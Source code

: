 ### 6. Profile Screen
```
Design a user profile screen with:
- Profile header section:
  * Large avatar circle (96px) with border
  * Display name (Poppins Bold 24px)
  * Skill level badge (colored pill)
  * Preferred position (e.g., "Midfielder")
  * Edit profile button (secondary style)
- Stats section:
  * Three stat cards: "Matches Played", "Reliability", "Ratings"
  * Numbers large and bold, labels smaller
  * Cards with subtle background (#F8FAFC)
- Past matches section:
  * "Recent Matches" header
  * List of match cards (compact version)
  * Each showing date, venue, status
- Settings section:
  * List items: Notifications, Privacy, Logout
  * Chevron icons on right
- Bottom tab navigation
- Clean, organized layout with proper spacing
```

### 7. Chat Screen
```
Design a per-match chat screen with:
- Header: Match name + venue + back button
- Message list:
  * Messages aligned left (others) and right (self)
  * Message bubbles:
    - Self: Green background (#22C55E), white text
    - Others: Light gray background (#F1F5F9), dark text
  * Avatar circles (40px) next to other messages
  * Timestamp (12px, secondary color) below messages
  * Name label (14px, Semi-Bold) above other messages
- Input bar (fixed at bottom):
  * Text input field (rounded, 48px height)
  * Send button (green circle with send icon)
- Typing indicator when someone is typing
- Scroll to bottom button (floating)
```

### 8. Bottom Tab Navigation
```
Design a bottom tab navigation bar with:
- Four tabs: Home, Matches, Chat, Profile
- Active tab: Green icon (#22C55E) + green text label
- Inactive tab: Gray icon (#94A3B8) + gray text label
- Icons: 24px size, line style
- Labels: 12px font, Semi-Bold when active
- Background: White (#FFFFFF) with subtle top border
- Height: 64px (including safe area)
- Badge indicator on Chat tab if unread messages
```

* What the exercise asks
Nothing but an exact repetition of the entries is expected here.

* Solution for this exercise
Source code

: ### 6. Profile Screen
```
Design a user profile screen with:
- Profile header section:
  * Large avatar circle (96px) with border
  * Display name (Poppins Bold 24px)
  * Skill level badge (colored pill)
  * Preferred position (e.g., "Midfielder")
  * Edit profile button (secondary style)
- Stats section:
  * Three stat cards: "Matches Played", "Reliability", "Ratings"
  * Numbers large and bold, labels smaller
  * Cards with subtle background (#F8FAFC)
- Past matches section:
  * "Recent Matches" header
  * List of match cards (compact version)
  * Each showing date, venue, status
- Settings section:
  * List items: Notifications, Privacy, Logout
  * Chevron icons on right
- Bottom tab navigation
- Clean, organized layout with proper spacing
```

### 7. Chat Screen
```
Design a per-match chat screen with:
- Header: Match name + venue + back button
- Message list:
  * Messages aligned left (others) and right (self)
  * Message bubbles:
    - Self: Green background (#22C55E), white text
    - Others: Light gray background (#F1F5F9), dark text
  * Avatar circles (40px) next to other messages
  * Timestamp (12px, secondary color) below messages
  * Name label (14px, Semi-Bold) above other messages
- Input bar (fixed at bottom):
  * Text input field (rounded, 48px height)
  * Send button (green circle with send icon)
- Typing indicator when someone is typing
- Scroll to bottom button (floating)
```

### 8. Bottom Tab Navigation
```
Design a bottom tab navigation bar with:
- Four tabs: Home, Matches, Chat, Profile
- Active tab: Green icon (#22C55E) + green text label
- Inactive tab: Gray icon (#94A3B8) + gray text label
- Icons: 24px size, line style
- Labels: 12px font, Semi-Bold when active
- Background: White (#FFFFFF) with subtle top border
- Height: 64px (including safe area)
- Badge indicator on Chat tab if unread messages
```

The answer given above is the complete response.